Uno de los factores más importantes fue la decisión del gobierno alemán de solicitar un cese del fuego cuando sus fuerzas todavía se encontraban en territorio extranjero. Ante la certeza de que la guerra no podía ganarse, y temiendo que una desbandada de las tropas abriese la puerta a la revolución -para ese momento (septiembre 1918) los bolcheviques se habían hecho con el poder en la vecina Rusia-, los jefes del alto mando Hindenburg y Ludendorff aconsejaron al emperador Guillermo II dejar a los partidos políticos la responsabilidad de negociar la paz. El motín de los marineros de Kiel, chispa que encendió la Revolución de Noviembre, precipitó la caída de la monarquía, pero ello no alteró el plan. Con el traspaso del poder a los social demócratas, las élites que habían buscado la guerra cuatro años antes se libraron de pagar el costo de la derrota y se aseguraron su supervivencia política para el incierto
futuro democrático. Fueron esas mismas élites las que primero fabricaron el “mito de la puñalada por la espaldá’-según el cual la derrota había sido causada por la traición de socialistas y judíos- y más tarde encumbraron a Hitier.

Mundo de ilusiones

El nuevo gobierno republicano y la sociedad alemana dieron por sentado que las condiciones de paz estarían basadas en los tan benignos como vagos 14 puntos que el presidente Wilson había formulado en su discurso ante el Congreso, en enero de 1918. En ellos se hacía referencia a la “restauración” de los territorios invadidos, término que los alemanes quisieron entender como una compensación económica por daños directos ocasionados a civiles.
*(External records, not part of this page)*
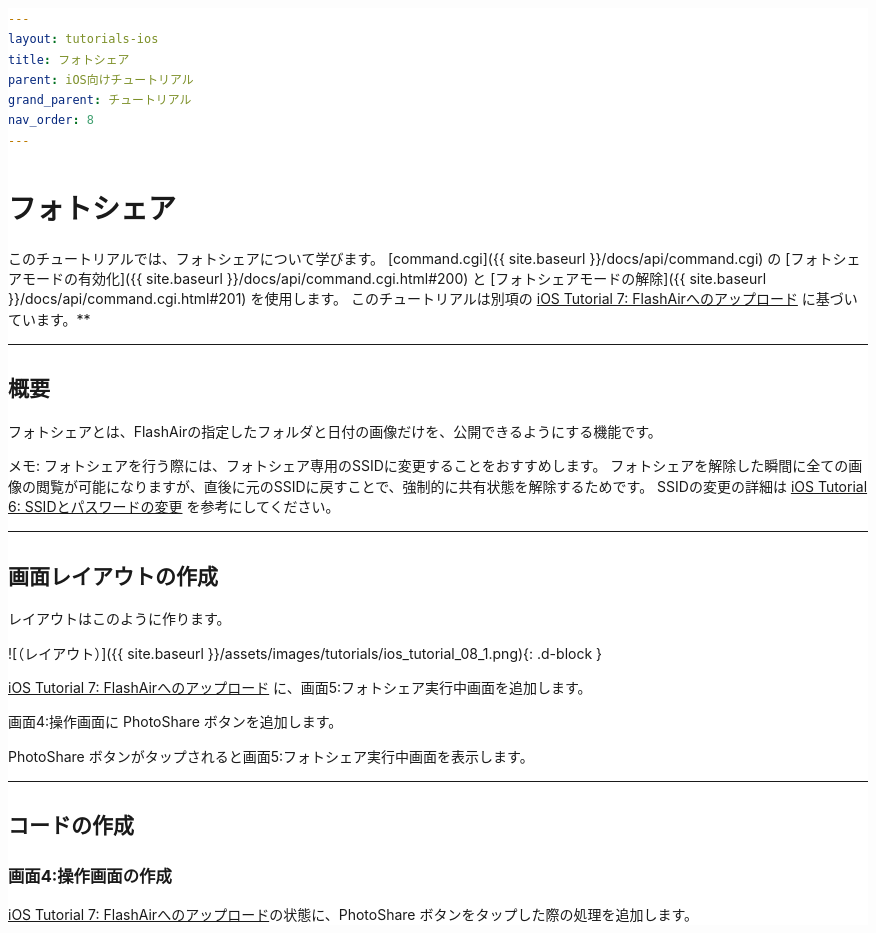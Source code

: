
```yaml
---
layout: tutorials-ios
title: フォトシェア
parent: iOS向けチュートリアル
grand_parent: チュートリアル
nav_order: 8
---
```


# フォトシェア 

このチュートリアルでは、フォトシェアについて学びます。
[command.cgi]({{ site.baseurl }}/docs/api/command.cgi) の
[フォトシェアモードの有効化]({{ site.baseurl }}/docs/api/command.cgi.html#200) と
[フォトシェアモードの解除]({{ site.baseurl }}/docs/api/command.cgi.html#201) を使用します。
このチュートリアルは別項の
[iOS Tutorial 7: FlashAirへのアップロード](7) に基づいています。**

---
## 概要

フォトシェアとは、FlashAirの指定したフォルダと日付の画像だけを、公開できるようにする機能です。

<span class="badge label-blue">メモ:</span> フォトシェアを行う際には、フォトシェア専用のSSIDに変更することをおすすめします。
フォトシェアを解除した瞬間に全ての画像の閲覧が可能になりますが、直後に元のSSIDに戻すことで、強制的に共有状態を解除するためです。
SSIDの変更の詳細は
[iOS Tutorial 6: SSIDとパスワードの変更](6) を参考にしてください。

---
## 画面レイアウトの作成

レイアウトはこのように作ります。

![（レイアウト）]({{ site.baseurl }}/assets/images/tutorials/ios_tutorial_08_1.png){: .d-block }

[iOS Tutorial 7: FlashAirへのアップロード](7)
に、画面5:フォトシェア実行中画面を追加します。

画面4:操作画面に PhotoShare ボタンを追加します。 

PhotoShare ボタンがタップされると画面5:フォトシェア実行中画面を表示します。 

---
## コードの作成

### 画面4:操作画面の作成

[iOS Tutorial 7: FlashAirへのアップロード](7)の状態に、PhotoShare
ボタンをタップした際の処理を追加します。 
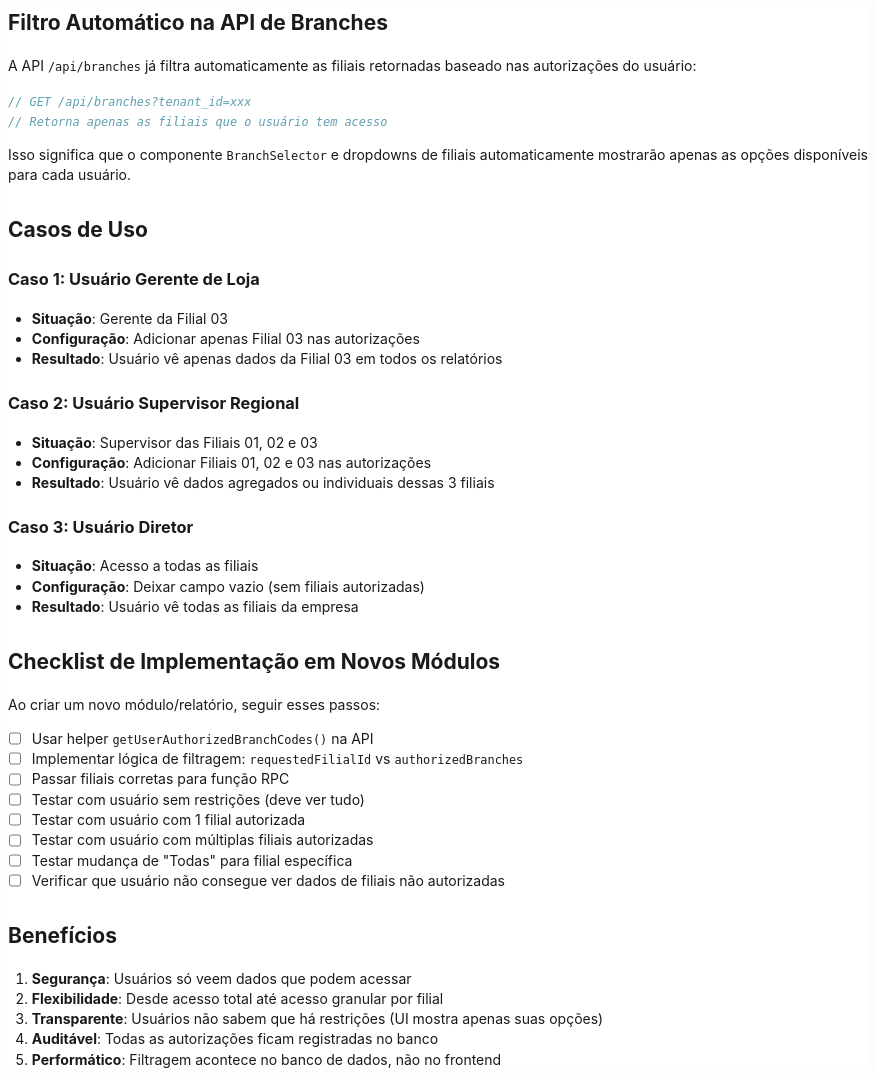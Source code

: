 ## Filtro Automático na API de Branches

A API `/api/branches` já filtra automaticamente as filiais retornadas baseado nas autorizações do usuário:

```typescript
// GET /api/branches?tenant_id=xxx
// Retorna apenas as filiais que o usuário tem acesso
```

Isso significa que o componente `BranchSelector` e dropdowns de filiais automaticamente mostrarão apenas as opções disponíveis para cada usuário.

## Casos de Uso

### Caso 1: Usuário Gerente de Loja

- **Situação**: Gerente da Filial 03
- **Configuração**: Adicionar apenas Filial 03 nas autorizações
- **Resultado**: Usuário vê apenas dados da Filial 03 em todos os relatórios

### Caso 2: Usuário Supervisor Regional

- **Situação**: Supervisor das Filiais 01, 02 e 03
- **Configuração**: Adicionar Filiais 01, 02 e 03 nas autorizações
- **Resultado**: Usuário vê dados agregados ou individuais dessas 3 filiais

### Caso 3: Usuário Diretor

- **Situação**: Acesso a todas as filiais
- **Configuração**: Deixar campo vazio (sem filiais autorizadas)
- **Resultado**: Usuário vê todas as filiais da empresa

## Checklist de Implementação em Novos Módulos

Ao criar um novo módulo/relatório, seguir esses passos:

- [ ] Usar helper `getUserAuthorizedBranchCodes()` na API
- [ ] Implementar lógica de filtragem: `requestedFilialId` vs `authorizedBranches`
- [ ] Passar filiais corretas para função RPC
- [ ] Testar com usuário sem restrições (deve ver tudo)
- [ ] Testar com usuário com 1 filial autorizada
- [ ] Testar com usuário com múltiplas filiais autorizadas
- [ ] Testar mudança de "Todas" para filial específica
- [ ] Verificar que usuário não consegue ver dados de filiais não autorizadas

## Benefícios

1. **Segurança**: Usuários só veem dados que podem acessar
2. **Flexibilidade**: Desde acesso total até acesso granular por filial
3. **Transparente**: Usuários não sabem que há restrições (UI mostra apenas suas opções)
4. **Auditável**: Todas as autorizações ficam registradas no banco
5. **Performático**: Filtragem acontece no banco de dados, não no frontend
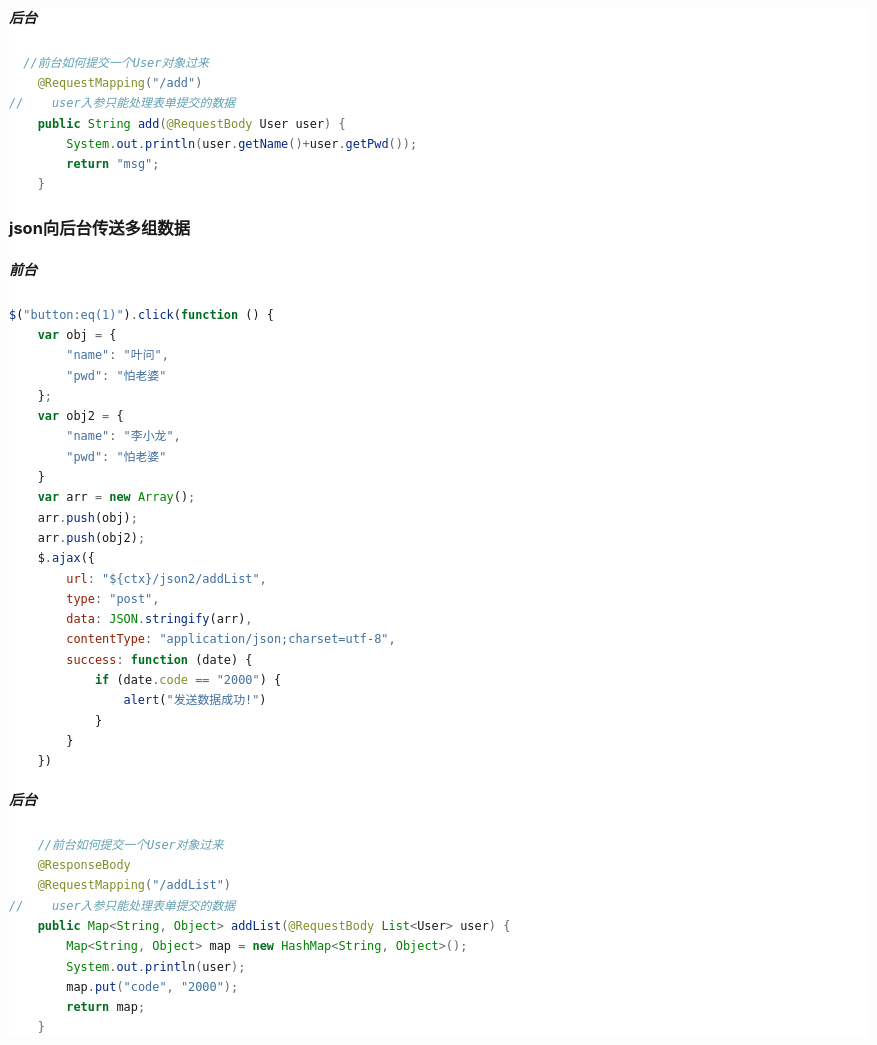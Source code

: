 ##### 后台

```java
  //前台如何提交一个User对象过来
    @RequestMapping("/add")
//    user入参只能处理表单提交的数据
    public String add(@RequestBody User user) {
        System.out.println(user.getName()+user.getPwd());
        return "msg";
    }
```

### json向后台传送多组数据

##### 前台

```javascript
$("button:eq(1)").click(function () {
    var obj = {
        "name": "叶问",
        "pwd": "怕老婆"
    };
    var obj2 = {
        "name": "李小龙",
        "pwd": "怕老婆"
    }
    var arr = new Array();
    arr.push(obj);
    arr.push(obj2);
    $.ajax({
        url: "${ctx}/json2/addList",
        type: "post",
        data: JSON.stringify(arr),
        contentType: "application/json;charset=utf-8",
        success: function (date) {
            if (date.code == "2000") {
                alert("发送数据成功!")
            }
        }
    })
```

##### 后台

```java 
    //前台如何提交一个User对象过来
    @ResponseBody
    @RequestMapping("/addList")
//    user入参只能处理表单提交的数据
    public Map<String, Object> addList(@RequestBody List<User> user) {
        Map<String, Object> map = new HashMap<String, Object>();
        System.out.println(user);
        map.put("code", "2000");
        return map;
    }
```
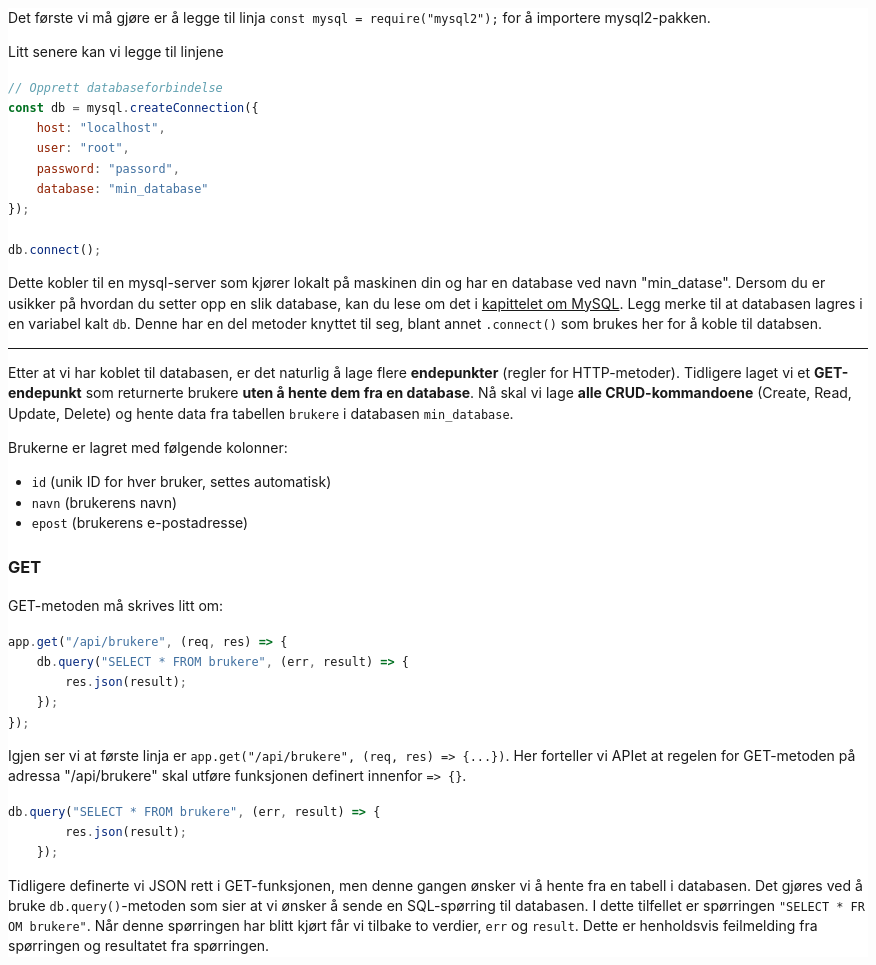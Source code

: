 Det første vi må gjøre er å legge til linja `const mysql = require("mysql2");` for å importere mysql2-pakken.

Litt senere kan vi legge til linjene
```javascript
// Opprett databaseforbindelse
const db = mysql.createConnection({
    host: "localhost",
    user: "root",
    password: "passord",
    database: "min_database"
});

db.connect();
```

Dette kobler til en mysql-server som kjører lokalt på maskinen din og har en database ved navn "min_datase". Dersom du er usikker på hvordan du setter opp en slik database, kan du lese om det i [kapittelet om MySQL](../SQL/MySQL.md). Legg merke til at databasen lagres i en variabel kalt `db`. Denne har en del metoder knyttet til seg, blant annet `.connect()` som brukes her for å koble til databsen.

---

Etter at vi har koblet til databasen, er det naturlig å lage flere **endepunkter** (regler for HTTP-metoder). Tidligere laget vi et **GET-endepunkt** som returnerte brukere **uten å hente dem fra en database**. Nå skal vi lage **alle CRUD-kommandoene** (Create, Read, Update, Delete) og hente data fra tabellen `brukere` i databasen `min_database`.

Brukerne er lagret med følgende kolonner:
- `id` (unik ID for hver bruker, settes automatisk)
- `navn` (brukerens navn)
- `epost` (brukerens e-postadresse)

### GET
GET-metoden må skrives litt om:
```javascript
app.get("/api/brukere", (req, res) => {
    db.query("SELECT * FROM brukere", (err, result) => {
        res.json(result);
    });
});
```
Igjen ser vi at første linja er `app.get("/api/brukere", (req, res) => {...})`. Her forteller vi APIet at regelen for GET-metoden på adressa "/api/brukere" skal utføre funksjonen definert innenfor ``=> {}``.
```javascript
db.query("SELECT * FROM brukere", (err, result) => {
        res.json(result);
    });
```
Tidligere definerte vi JSON rett i GET-funksjonen, men denne gangen ønsker vi å hente fra en tabell i databasen. Det gjøres ved å bruke `db.query()`-metoden som sier at vi ønsker å sende en SQL-spørring til databasen. I dette tilfellet er spørringen `"SELECT * FROM brukere"`. Når denne spørringen har blitt kjørt får vi tilbake to verdier, `err` og `result`. Dette er henholdsvis feilmelding fra spørringen og resultatet fra spørringen.
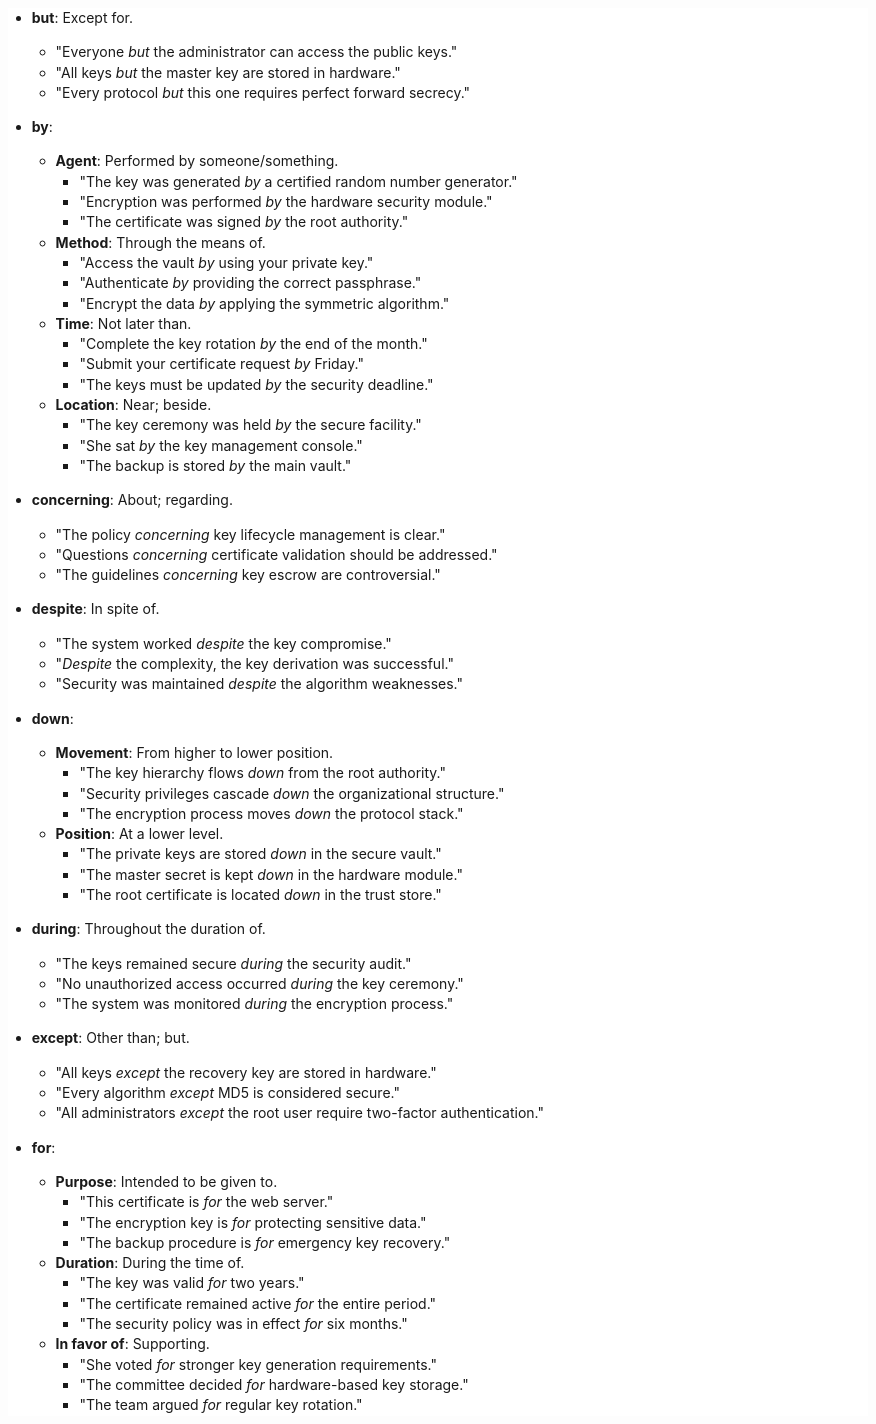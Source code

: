 -   **but**: Except for.
    -   "Everyone *but* the administrator can access the public keys."
    -   "All keys *but* the master key are stored in hardware."
    -   "Every protocol *but* this one requires perfect forward secrecy."

-   **by**: 
    -   **Agent**: Performed by someone/something.
        -   "The key was generated *by* a certified random number generator."
        -   "Encryption was performed *by* the hardware security module."
        -   "The certificate was signed *by* the root authority."
    -   **Method**: Through the means of.
        -   "Access the vault *by* using your private key."
        -   "Authenticate *by* providing the correct passphrase."
        -   "Encrypt the data *by* applying the symmetric algorithm."
    -   **Time**: Not later than.
        -   "Complete the key rotation *by* the end of the month."
        -   "Submit your certificate request *by* Friday."
        -   "The keys must be updated *by* the security deadline."
    -   **Location**: Near; beside.
        -   "The key ceremony was held *by* the secure facility."
        -   "She sat *by* the key management console."
        -   "The backup is stored *by* the main vault."

-   **concerning**: About; regarding.
    -   "The policy *concerning* key lifecycle management is clear."
    -   "Questions *concerning* certificate validation should be addressed."
    -   "The guidelines *concerning* key escrow are controversial."

-   **despite**: In spite of.
    -   "The system worked *despite* the key compromise."
    -   "*Despite* the complexity, the key derivation was successful."
    -   "Security was maintained *despite* the algorithm weaknesses."

-   **down**: 
    -   **Movement**: From higher to lower position.
        -   "The key hierarchy flows *down* from the root authority."
        -   "Security privileges cascade *down* the organizational structure."
        -   "The encryption process moves *down* the protocol stack."
    -   **Position**: At a lower level.
        -   "The private keys are stored *down* in the secure vault."
        -   "The master secret is kept *down* in the hardware module."
        -   "The root certificate is located *down* in the trust store."

-   **during**: Throughout the duration of.
    -   "The keys remained secure *during* the security audit."
    -   "No unauthorized access occurred *during* the key ceremony."
    -   "The system was monitored *during* the encryption process."

-   **except**: Other than; but.
    -   "All keys *except* the recovery key are stored in hardware."
    -   "Every algorithm *except* MD5 is considered secure."
    -   "All administrators *except* the root user require two-factor authentication."

-   **for**: 
    -   **Purpose**: Intended to be given to.
        -   "This certificate is *for* the web server."
        -   "The encryption key is *for* protecting sensitive data."
        -   "The backup procedure is *for* emergency key recovery."
    -   **Duration**: During the time of.
        -   "The key was valid *for* two years."
        -   "The certificate remained active *for* the entire period."
        -   "The security policy was in effect *for* six months."
    -   **In favor of**: Supporting.
        -   "She voted *for* stronger key generation requirements."
        -   "The committee decided *for* hardware-based key storage."
        -   "The team argued *for* regular key rotation."
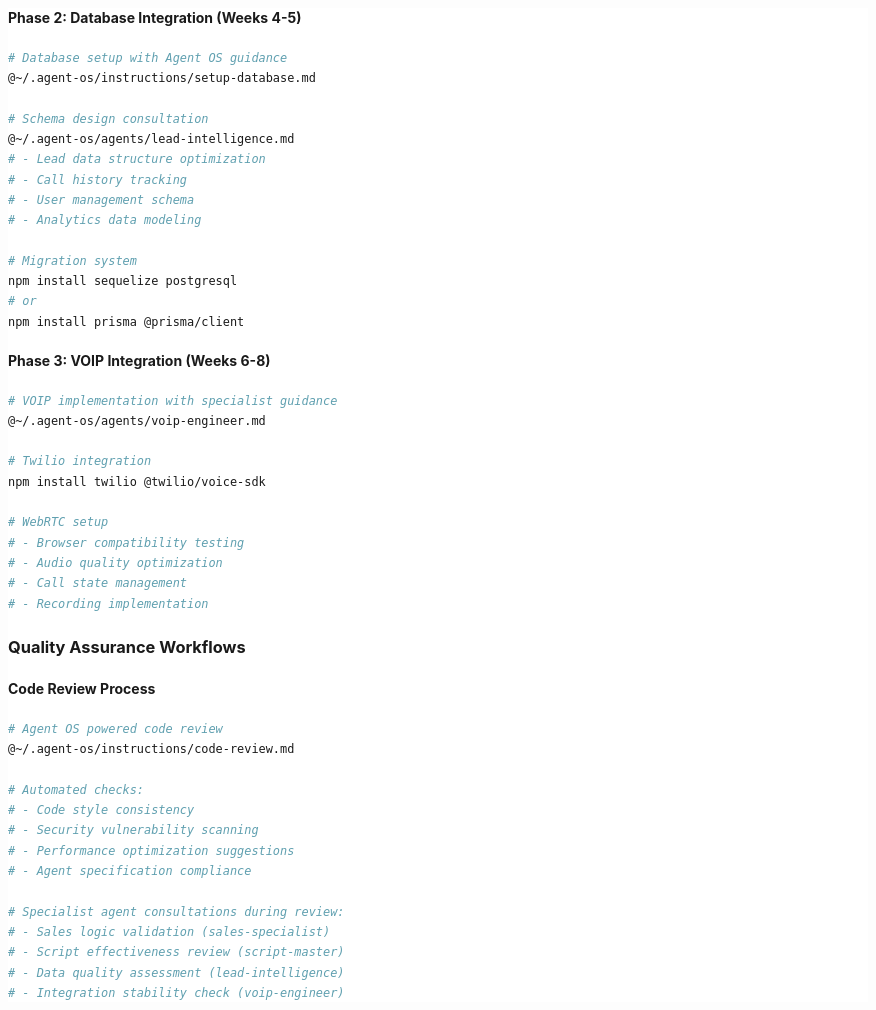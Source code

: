 #### Phase 2: Database Integration (Weeks 4-5)
```bash
# Database setup with Agent OS guidance
@~/.agent-os/instructions/setup-database.md

# Schema design consultation
@~/.agent-os/agents/lead-intelligence.md
# - Lead data structure optimization
# - Call history tracking
# - User management schema
# - Analytics data modeling

# Migration system
npm install sequelize postgresql
# or
npm install prisma @prisma/client
```

#### Phase 3: VOIP Integration (Weeks 6-8)
```bash
# VOIP implementation with specialist guidance
@~/.agent-os/agents/voip-engineer.md

# Twilio integration
npm install twilio @twilio/voice-sdk

# WebRTC setup
# - Browser compatibility testing
# - Audio quality optimization
# - Call state management
# - Recording implementation
```

### Quality Assurance Workflows

#### Code Review Process
```bash
# Agent OS powered code review
@~/.agent-os/instructions/code-review.md

# Automated checks:
# - Code style consistency
# - Security vulnerability scanning
# - Performance optimization suggestions
# - Agent specification compliance

# Specialist agent consultations during review:
# - Sales logic validation (sales-specialist)
# - Script effectiveness review (script-master) 
# - Data quality assessment (lead-intelligence)
# - Integration stability check (voip-engineer)
```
El primer ministro británico, Lloyd George, y el presidente francés Clemenceau, sin embargo, concibieron la indemnización en los términos expresados por el primer lord del almirantazgo británico, sir Eric Geddes: “Exprimiremos a los alemanes como se exprime un limón, hasta que salten las pepitas”. Ni los ingleses ni los franceses -tampoco los belgas- estaban dispuestos a asumir el costo financiero de la guerra, así que cuando Washington anunció que no habría ayuda para la reconstrucción ni cancelación de las deudas entre aliados, no les dejó más alternativa que “exprimir” a los alemanes. Este potencial desenlace estaba implícito en las modificaciones que Lloyd George y Clemenceau hicieron a la oferta original de paz que Wilson cursó a Berlín en octubre de 1918, introduciendo cambios y matices en la fraseología referida a la indemnización alemana a fin de que en ésta pudiesen computarse no sólo los daños directos, sino también los costos indirectos de la guerra.

La historiografía revisionista ha sostenido que en los siete meses transcurridos entre el armisticio de 1918 y la firma del Tratado de Versalles los alemanes vivieron en un “mundo de ilusiones”, imaginando una paz “justa”, con términos más propios de un contrato entre iguales que una rendición. Las penurias a las que el bloqueo británico sometió la población civil, el hecho de que toda la guerra se había peleado en suelo extranjero y la bienvenida triunfal que las autoridades dieron a los soldados a su regreso del frente indujeron a los alemanes a suponer que recibirían un trato honorable. Esas ilusiones se esfumaron el día que los representantes del primer gobierno democrático alemán tomaron conocimiento de las condiciones de paz. A partir allí, la guerra se reanudó, pero por otros medios: retaceando el pago de las reparaciones, objetando el trazado de nuevas fronteras, ocultando el rearme, en síntesis, haciendo todo lo posible por no cumplir los términos del tratado de paz. Los hechos posteriores confirmarían la sabiduría del coronel Aureliano Buendía en Cien años de soledad, cuando dice: “No imaginaba que era más fácil empezar una guerra que terminarla”.